Three Gold Balls, Gentile da Fabriano’s ,1425. San Niccolo, Florence
From the predella of the Quaratesi triptych

  • The tradition of oranges placed at the bottom toe-section of stockings stems back to stories of St Nicholas from the 4th century. St Nicholas encountered a man who had three daughters but was so poor that he was worried he would not be able to provide a dowry for them and that as a result they would remain unmarried. St Nicholas was a kind and generous man who wished to help the man without hurting his pride so one night whilst the man and his daughters slept, St Nicholas brought three bags of gold, one for each girl. Some stories say he slid down the chimney while others state he tossed the bags down the chimney and they landed in the girls freshly laundered stockings. In the morning they woke to find the gold which would enable them to marry. So began the tradition of stockings left to be filled by St Nicholas and oranges were used to represent the gold.

  • Oranges were extremely rare in Britain up until the 19th century and would have been reserved for the wealthy and beyond that they would still be considered a seasonal, exotic fruit.

  • All oranges branch off the genus of Citrus into either bitter oranges (C. aurantium) or sweet oranges (C. sinensis).

  • Both originate in Southeast Asia with bitter oranges being cultivated in the Indus Valley up to 6,000 years ago and introduced to the west from the Arabs around 1,000 AD and in the UK around the 15th century.

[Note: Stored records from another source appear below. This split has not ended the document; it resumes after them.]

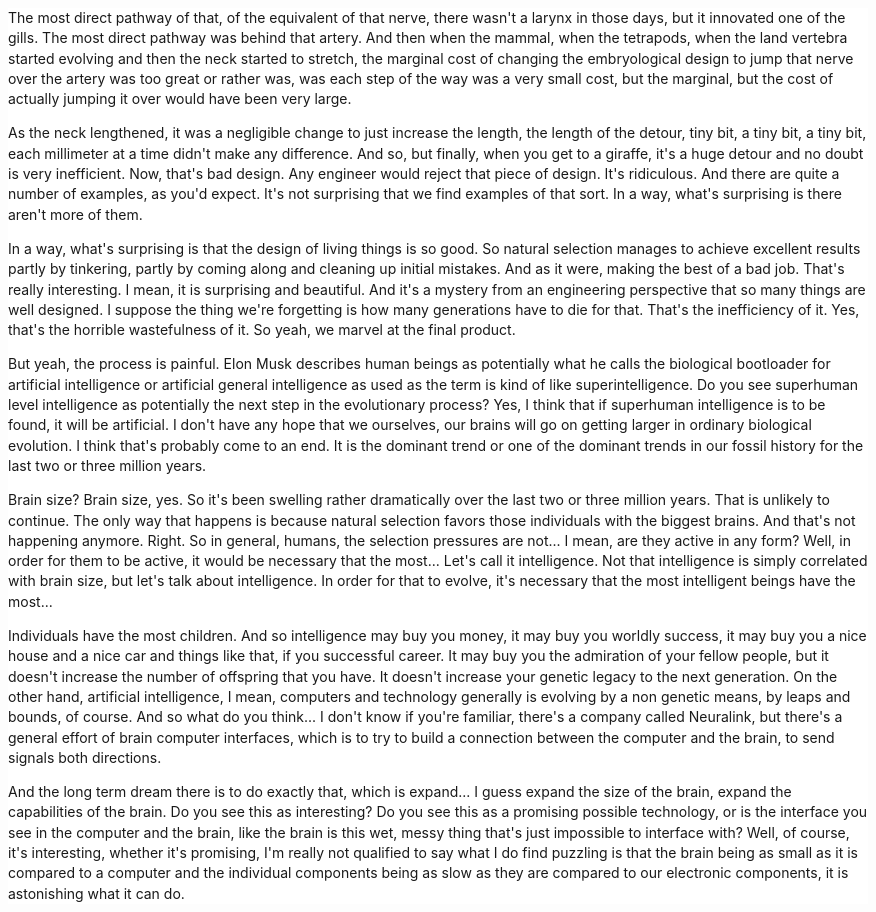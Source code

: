 The most direct pathway of that, of the equivalent of that nerve, there wasn't a larynx in those days, but it innovated one of the gills. The most direct pathway was behind that artery. And then when the mammal, when the tetrapods, when the land vertebra started evolving and then the neck started to stretch, the marginal cost of changing the embryological design to jump that nerve over the artery was too great or rather was, was each step of the way was a very small cost, but the marginal, but the cost of actually jumping it over would have been very large.

As the neck lengthened, it was a negligible change to just increase the length, the length of the detour, tiny bit, a tiny bit, a tiny bit, each millimeter at a time didn't make any difference. And so, but finally, when you get to a giraffe, it's a huge detour and no doubt is very inefficient. Now, that's bad design. Any engineer would reject that piece of design. It's ridiculous. And there are quite a number of examples, as you'd expect. It's not surprising that we find examples of that sort. In a way, what's surprising is there aren't more of them.

In a way, what's surprising is that the design of living things is so good. So natural selection manages to achieve excellent results partly by tinkering, partly by coming along and cleaning up initial mistakes. And as it were, making the best of a bad job. That's really interesting. I mean, it is surprising and beautiful. And it's a mystery from an engineering perspective that so many things are well designed. I suppose the thing we're forgetting is how many generations have to die for that. That's the inefficiency of it. Yes, that's the horrible wastefulness of it. So yeah, we marvel at the final product.

But yeah, the process is painful. Elon Musk describes human beings as potentially what he calls the biological bootloader for artificial intelligence or artificial general intelligence as used as the term is kind of like superintelligence. Do you see superhuman level intelligence as potentially the next step in the evolutionary process? Yes, I think that if superhuman intelligence is to be found, it will be artificial. I don't have any hope that we ourselves, our brains will go on getting larger in ordinary biological evolution. I think that's probably come to an end. It is the dominant trend or one of the dominant trends in our fossil history for the last two or three million years.

Brain size? Brain size, yes. So it's been swelling rather dramatically over the last two or three million years. That is unlikely to continue. The only way that happens is because natural selection favors those individuals with the biggest brains. And that's not happening anymore. Right. So in general, humans, the selection pressures are not... I mean, are they active in any form? Well, in order for them to be active, it would be necessary that the most... Let's call it intelligence. Not that intelligence is simply correlated with brain size, but let's talk about intelligence. In order for that to evolve, it's necessary that the most intelligent beings have the most...

Individuals have the most children. And so intelligence may buy you money, it may buy you worldly success, it may buy you a nice house and a nice car and things like that, if you successful career. It may buy you the admiration of your fellow people, but it doesn't increase the number of offspring that you have. It doesn't increase your genetic legacy to the next generation. On the other hand, artificial intelligence, I mean, computers and technology generally is evolving by a non genetic means, by leaps and bounds, of course. And so what do you think... I don't know if you're familiar, there's a company called Neuralink, but there's a general effort of brain computer interfaces, which is to try to build a connection between the computer and the brain, to send signals both directions.

And the long term dream there is to do exactly that, which is expand... I guess expand the size of the brain, expand the capabilities of the brain. Do you see this as interesting? Do you see this as a promising possible technology, or is the interface you see in the computer and the brain, like the brain is this wet, messy thing that's just impossible to interface with? Well, of course, it's interesting, whether it's promising, I'm really not qualified to say what I do find puzzling is that the brain being as small as it is compared to a computer and the individual components being as slow as they are compared to our electronic components, it is astonishing what it can do.
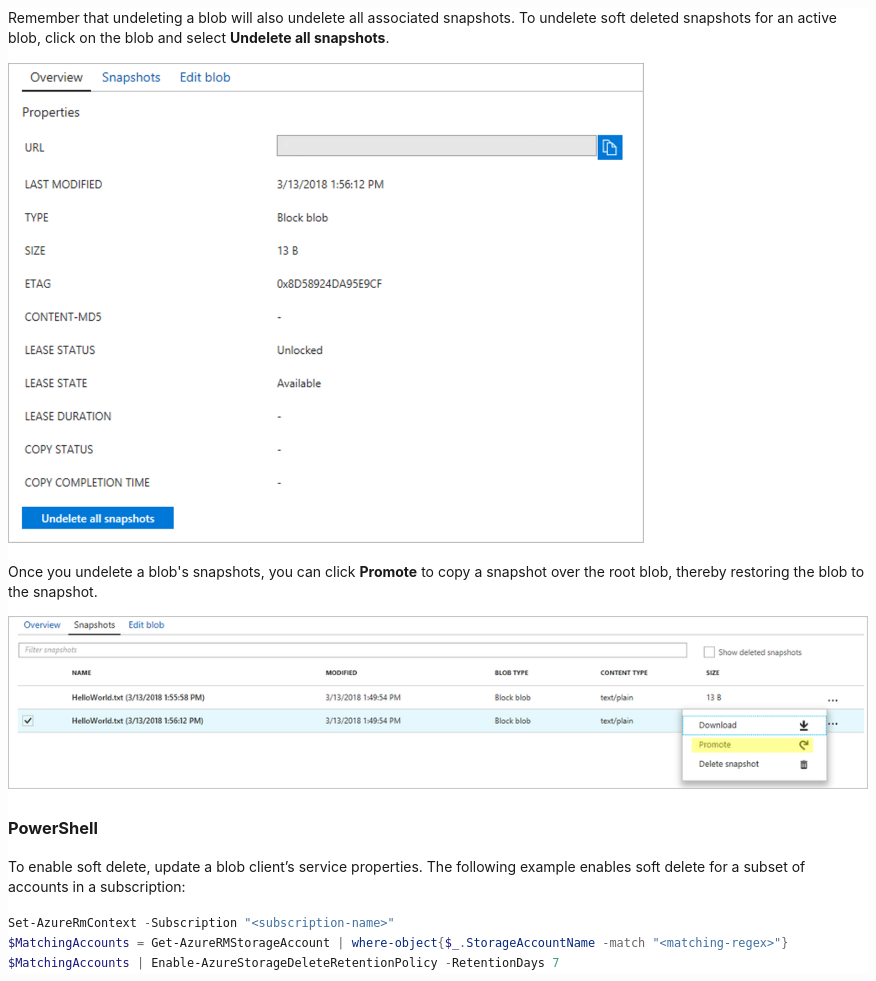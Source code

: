 Remember that undeleting a blob will also undelete all associated snapshots. To undelete soft deleted snapshots for an active blob, click on the blob and select **Undelete all snapshots**.

![](media/storage-blob-soft-delete/storage-blob-soft-delete-portal-undelete-all-snapshots.png)

Once you undelete a blob's snapshots, you can click **Promote** to copy a snapshot over the root blob, thereby restoring the blob to the snapshot.

![](media/storage-blob-soft-delete/storage-blob-soft-delete-portal-promote-snapshot.png)

### PowerShell
To enable soft delete, update a blob client’s service properties. The following example enables soft delete for a subset of accounts in a subscription:

```powershell
Set-AzureRmContext -Subscription "<subscription-name>"
$MatchingAccounts = Get-AzureRMStorageAccount | where-object{$_.StorageAccountName -match "<matching-regex>"}
$MatchingAccounts | Enable-AzureStorageDeleteRetentionPolicy -RetentionDays 7
```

  • It’s easy to confuse one from the next but in actuality clementines, satsumas and manderins are all types of tangerines. 

  • Tangerines originated in China and are sweet segmented citrus fruits whose skin seems ever so big for it.  The name tangerines came about to differentiate those from Tangiers to the Chinese ones which became manderins. 

  • Clementines are often smaller than the other varieties and originate from Algeria where they were found in a priests garden (Father Pierre Clementine) the unintentional cross of a mandarin and orange. Clementines for example contain less seeds and are sweeter than satsumas.

  • Satsumas are from Japan and have a very thin skin, are often seedless and slightly larger than clementines. In the UK satsumas were the traditional favourite of the small easy peelers. Yet today the numbers of satsuma orchards are going down across the world in favour of clementines.

  • 60% of the worlds satsumas are imported to the UK.

  • Oranges are an excellent source of Vitamin C they are also good sources of folate, thiamine and potassium and bioflavonoids.

  • The pith contains a lot of the oranges fiber and natural antioxidants.

  • The membranes that separate and encase each segment of orange along with the pith contain lots of pectin which helps achieve setting point when making jams and marmalades.